Records excerpted from a collection:
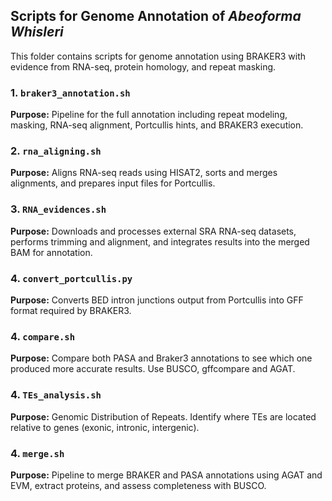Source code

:## Scripts for Genome Annotation of *Abeoforma Whisleri*

This folder contains scripts for genome annotation using BRAKER3 with evidence from RNA-seq, protein homology, and repeat masking.

### 1. `braker3_annotation.sh`
**Purpose:** Pipeline for the full annotation including repeat modeling, masking, RNA-seq alignment, Portcullis hints, and BRAKER3 execution.

### 2. `rna_aligning.sh`
**Purpose:** Aligns RNA-seq reads using HISAT2, sorts and merges alignments, and prepares input files for Portcullis.

### 3. `RNA_evidences.sh`
**Purpose:** Downloads and processes external SRA RNA-seq datasets, performs trimming and alignment, and integrates results into the merged BAM for annotation.

### 4. `convert_portcullis.py`
**Purpose:** Converts BED intron junctions output from Portcullis into GFF format required by BRAKER3.

### 4. `compare.sh`
**Purpose:** Compare both PASA and Braker3 annotations to see which one produced more accurate results. Use BUSCO, gffcompare and AGAT.

### 4. `TEs_analysis.sh`
**Purpose:** Genomic Distribution of Repeats. Identify where TEs are located relative to genes (exonic, intronic, intergenic).

### 4. `merge.sh`
**Purpose:** Pipeline to merge BRAKER and PASA annotations using AGAT and EVM, extract proteins, and assess completeness with BUSCO.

• [The task]:
Your task is to gather all lines from the entries above that hold the word "PASA".

• [Reply]:
**Purpose:** Compare both PASA and Braker3 annotations to see which one produced more accurate results. Use BUSCO, gffcompare and AGAT.
**Purpose:** Pipeline to merge BRAKER and PASA annotations using AGAT and EVM, extract proteins, and assess completeness with BUSCO.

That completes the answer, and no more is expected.